The preliminary drawings were started near the end of April, 2019, and organized with the 1.5 dynamic symmetry grid, and other design techniques like arabesques and ellipses. The canvas was stained, then squared for enlarging the drawing.
Since I was still learning to paint when these were started, I finished what I could at the time, set the painting aside, then came back to it once all of them were finished. This way I could make retouches with more experience and knowledge of the painting process. This is a great example of applying dynamic symmetry and design techniques while the painting skills are still developing. You don’t have to be a professional photographer or painter to apply the techniques. Starting with a solid foundation and an informed composition is the most important thing when creating masterful work.
All titles are the same as the original photo, but with the updated year of 2020. The Henri Cartier-Bresson Foundation requested that I don’t display a side-by-side shot with the original, but I’ve provided a link to all of the originals if you’d like to compare.
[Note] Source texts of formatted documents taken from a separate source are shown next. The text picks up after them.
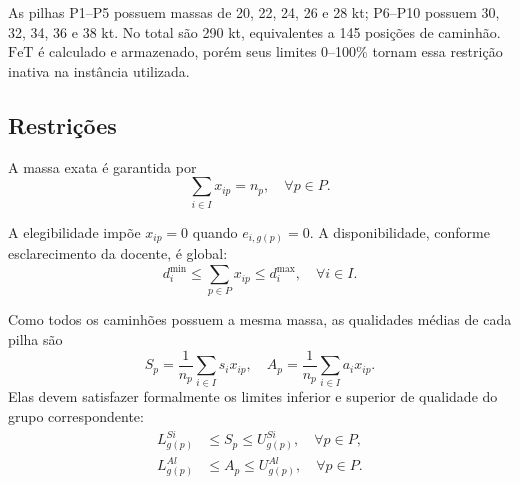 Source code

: \documentclass[10pt,twocolumn,a4paper]{article}
\begin{document}
\begin{table}[H]
\centering
\caption{Especificações químicas por grupo.}
\label{tab:espec_quimicas}
\end{table}

As pilhas P1--P5 possuem massas de 20, 22, 24, 26 e 28 kt; P6--P10 possuem 30, 32, 34, 36 e 38 kt. No total são 290 kt, equivalentes a 145 posições de caminhão. $\text{FeT}$ é calculado e armazenado, porém seus limites 0--100\% tornam essa restrição inativa na instância utilizada.

\subsection{Restrições}

A massa exata é garantida por
\begin{equation}
\sum_{i \in I} x_{ip} = n_p, \quad \forall p \in P.
\end{equation}

A elegibilidade impõe $x_{ip} = 0$ quando $e_{i,g(p)} = 0$. A disponibilidade, conforme esclarecimento da docente, é global:
\begin{equation}
d_i^{\min} \le \sum_{p \in P} x_{ip} \le d_i^{\max}, \quad \forall i \in I.
\end{equation}

Como todos os caminhões possuem a mesma massa, as qualidades médias de cada pilha são
\begin{equation}
S_p = \frac{1}{n_p} \sum_{i \in I} s_i x_{ip}, \quad A_p = \frac{1}{n_p} \sum_{i \in I} a_i x_{ip}.
\end{equation}
Elas devem satisfazer formalmente os limites inferior e superior de qualidade do grupo correspondente:
\begin{align}
L_{g(p)}^{Si} &\le S_p \le U_{g(p)}^{Si}, \quad \forall p \in P, \\
L_{g(p)}^{Al} &\le A_p \le U_{g(p)}^{Al}, \quad \forall p \in P.
\end{align}
\end{document}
“Behind the Gare St. Lazare, 2020”
Original photo by Henri Cartier-Bresson: “Behind the Gare St. Lazare, 1932“
The preliminary drawing with the grid overlaid onto it.
Here’s the dynamic symmetry grid detail where you’ll find parts of the drawing being aligned and paralleled.
This is a behind-the-scenes look at the squaring process for enlargement. The dark areas are filled in first.
“Eunuch of the Imperial Court, Peking, 2020”
Original photo by Henri Cartier-Bresson: “Eunuch of the Imperial Court, Peking, 1949“
“Abruzzo, Italy, 2020”
Original photo by Henri Cartier-Bresson: “Abruzzo, Italy, 1951“
“Tuscany, Livorno, Italy, 2020”
Original photo by Henri Cartier-Bresson: “Tuscany, Livorno, Italy, 1933 “
Original photo by Henri Cartier-Bresson: “Mexico, 1964“
“Roman Amphitheater, Valencia, Spain, 2020”
Original photo by Henri Cartier-Bresson: “Roman Amphitheater, Valencia, Spain, 1933“
“Sifnos, Greece, 2020”
Original photo by Henri Cartier-Bresson: “Sifnos, Greece, 1961“
“Trastevere, Rome, 2020”
Original photo by Henri Cartier-Bresson: “Trastevere, Rome, 1959“
“Au Bord de la Marne, 2020”
Original photo by Henri Cartier-Bresson: “Au Bord de la Marne, 1938“
“Hyeres, France, 2020”
Original photo by Henri Cartier-Bresson: “Hyeres, France, 1932“
Start your own project because once you have a goal in mind and work towards it, you’ll feel a sense of joy and purpose. If you do your own master copy remake, have fun with it. Slowly incorporate the same geometry or dynamic symmetry that Henri Cartier-Bresson did. If you’re analyzing a master painter, make note of the design techniques they used and try to use them in your own work.